## WHAT THE TASK REQUIRES
When you find the line that contains "- [ ] Min heap", restate it and all lines after it exactly, stopping at the end of the material.

# # #

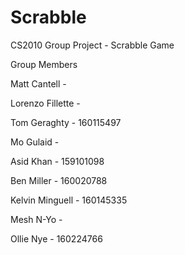 # Scrabble
CS2010 Group Project - Scrabble Game

Group Members

  Matt Cantell - 
  
  Lorenzo Fillette - 
  
  Tom Geraghty - 160115497
  
  Mo Gulaid - 
  
  Asid Khan - 159101098
  
  Ben Miller - 160020788
  
  Kelvin Minguell - 160145335
  
  Mesh N-Yo - 
  
  Ollie Nye - 160224766
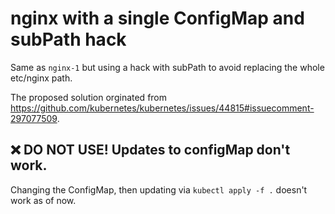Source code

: # nginx with a single ConfigMap and subPath hack

Same as `nginx-1` but using a hack with subPath to avoid replacing the whole etc/nginx path.

The proposed solution orginated from <https://github.com/kubernetes/kubernetes/issues/44815#issuecomment-297077509>.

## ❌ DO NOT USE! Updates to configMap don't work.

Changing the ConfigMap, then updating via `kubectl apply -f .` doesn't work as of now.
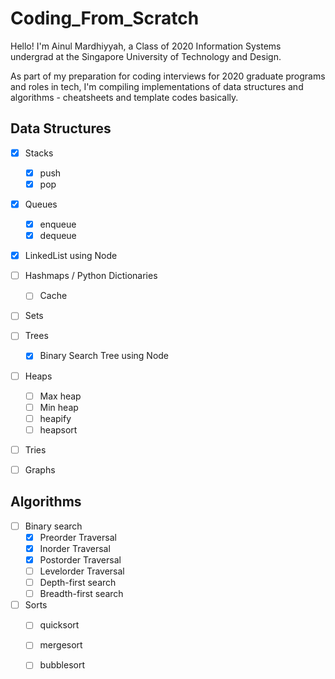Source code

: # Coding_From_Scratch
Hello! I'm Ainul Mardhiyyah, a Class of 2020 Information Systems undergrad at the Singapore University of Technology and Design.

As part of my preparation for coding interviews for 2020 graduate programs and roles in tech, I'm compiling implementations of data structures and algorithms - cheatsheets and template codes basically.


## Data Structures
- [x] Stacks
    - [x] push
    - [x] pop
- [x] Queues
    - [x] enqueue
    - [x] dequeue
- [x] LinkedList using Node
- [ ] Hashmaps / Python Dictionaries
    - [ ] Cache
- [ ] Sets
- [ ] Trees
    - [x] Binary Search Tree using Node
- [ ] Heaps
    - [ ] Max heap
    - [ ] Min heap
    - [ ] heapify
    - [ ] heapsort
- [ ] Tries
- [ ] Graphs


## Algorithms
- [ ] Binary search
    - [x] Preorder Traversal
    - [x] Inorder Traversal
    - [x] Postorder Traversal
    - [ ] Levelorder Traversal
    - [ ] Depth-first search
    - [ ] Breadth-first search
- [ ] Sorts
    - [ ] quicksort
    - [ ] mergesort
    - [ ] bubblesort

# # #

## PROBLEM SOLUTION
    - [ ] Min heap
    - [ ] heapify
    - [ ] heapsort
- [ ] Tries
- [ ] Graphs


## Algorithms
- [ ] Binary search
    - [x] Preorder Traversal
    - [x] Inorder Traversal
    - [x] Postorder Traversal
    - [ ] Levelorder Traversal
    - [ ] Depth-first search
    - [ ] Breadth-first search
- [ ] Sorts
    - [ ] quicksort
    - [ ] mergesort
    - [ ] bubblesort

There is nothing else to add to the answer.